At March 31, 2008, in thousands, assets totaling $1,454 were classified as held for sale, comprised of a facility and land related to the Gaylord, Michigan, exited operation within the EMS segment. The assets were reported as unallocated corporate assets for segment reporting purposes. The Company expects to sell the facility and land during the next 12 months. Due to a decline in the market value of the EMS facility, the Company recognized a pre-tax impairment loss within the EMS segment, in thousands, of $310 during the quarter ended March 31, 2008, which was recorded in the Restructuring Expense line of the Company's Condensed Consolidated Statements of Income.

During the third quarter of fiscal year 2008, the Company sold the facility related to the Auburn, Indiana, exited operation within the EMS segment which totaled, in thousands, $2,534 that was previously classified as held for sale and reported as unallocated corporate assets for segment reporting purposes. The facility was sold with no resulting gain or loss as impairment, in thousands, of $157 was recorded in prior quarters of fiscal year 2008 on the Restructuring Expense line of the Company's Condensed Consolidated Statements of Income.

19


The Furniture segment recognized an immaterial loss in the third quarter of fiscal year 2008 on the sale of equipment previously classified as held for sale and, in thousands, a $149 pre-tax loss in the fiscal year-to-date period due to a decline in the market value of the held-for-sale manufacturing equipment. The pre-tax loss of $149 was the result of impairment charges and losses on the sales of equipment and was recorded, in thousands, as $109 in the Cost of Sales line and $40 in the Restructuring Expense line of the Company's Condensed Consolidated Statements of Income. As of March 31, 2008, no assets were classified as held for sale within the Furniture segment.

At June 30, 2007, the Company had, in thousands, assets totaling $3,032 classified as held for sale.

Note 9. Postemployment Benefits

The Company maintains severance plans for substantially all domestic employees which provide severance benefits to eligible employees meeting the plans' qualifications, primarily involuntary termination without cause.  The components of net periodic postemployment benefit cost applicable to the Company's severance plans were as follows:

  Three Months Ended   Nine Months Ended
  March 31,   March 31,
  2008   2007   2008   2007
(Amounts in Thousands)              
Service Cost $  42     $   --         $ 190     $   --      
Interest Cost 18     --         81     --      
Amortization of prior service costs 71     --         214     --      
Amortization of actuarial change (20)    --         (8)    --      
Net periodic benefit cost $111     $   --         $ 477     $   --      

The benefit cost in the above table includes only normal recurring levels of severance activity, as estimated using an actuarial method.  Unusual or nonrecurring severance actions, such as those disclosed in Note 6 - Restructuring Expense of Notes to Condensed Consolidated Financial Statements, are not estimable using actuarial methods and are expensed when incurred.

Note 10.  Income Taxes

The Company adopted the provisions of FIN 48 and FSP FIN 48-1 on July 1, 2007, the beginning of the Company's fiscal year. Upon the adoption of FIN 48 on July 1, 2007, the Company recognized a $5.8 million increase in the liability for unrecognized tax benefits. The increase was accounted for as a reduction to the July 1, 2007 balance of retained earnings in the amount of $0.7 million and an increase to deferred tax assets of $5.1 million.

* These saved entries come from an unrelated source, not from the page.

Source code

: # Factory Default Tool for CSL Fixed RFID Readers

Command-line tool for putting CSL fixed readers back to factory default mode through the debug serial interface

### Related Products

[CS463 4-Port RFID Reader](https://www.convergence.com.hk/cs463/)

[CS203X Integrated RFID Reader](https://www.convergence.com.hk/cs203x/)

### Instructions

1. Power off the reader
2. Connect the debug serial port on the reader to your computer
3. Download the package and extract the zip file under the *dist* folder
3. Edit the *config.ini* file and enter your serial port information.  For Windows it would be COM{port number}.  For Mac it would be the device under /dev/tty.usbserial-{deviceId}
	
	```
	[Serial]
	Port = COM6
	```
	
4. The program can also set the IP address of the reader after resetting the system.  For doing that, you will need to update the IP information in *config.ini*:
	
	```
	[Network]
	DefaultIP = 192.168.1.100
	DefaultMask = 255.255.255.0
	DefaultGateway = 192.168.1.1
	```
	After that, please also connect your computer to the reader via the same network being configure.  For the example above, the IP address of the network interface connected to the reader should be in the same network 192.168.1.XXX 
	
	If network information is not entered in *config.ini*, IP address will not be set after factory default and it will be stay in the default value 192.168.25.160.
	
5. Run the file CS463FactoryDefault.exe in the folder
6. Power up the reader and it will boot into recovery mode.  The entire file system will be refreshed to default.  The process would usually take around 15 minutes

The total liability for unrecognized tax benefits totaled $6.4 million as of July 1, 2007. Included in the July 1, 2007 liability for unrecognized tax benefits were $0.6 million of unrecognized tax benefits that if recognized would impact the effective tax rate.

20


The Company recognizes interest and penalties accrued related to unrecognized tax benefits as Interest expense and Non-operating expense, respectively, under Other Income (Expense) on the Condensed Consolidated Statements of Income. Included in the liability of unrecognized tax benefits as of July 1, 2007 were accrued interest of $0.7 million and penalties of $0.1 million.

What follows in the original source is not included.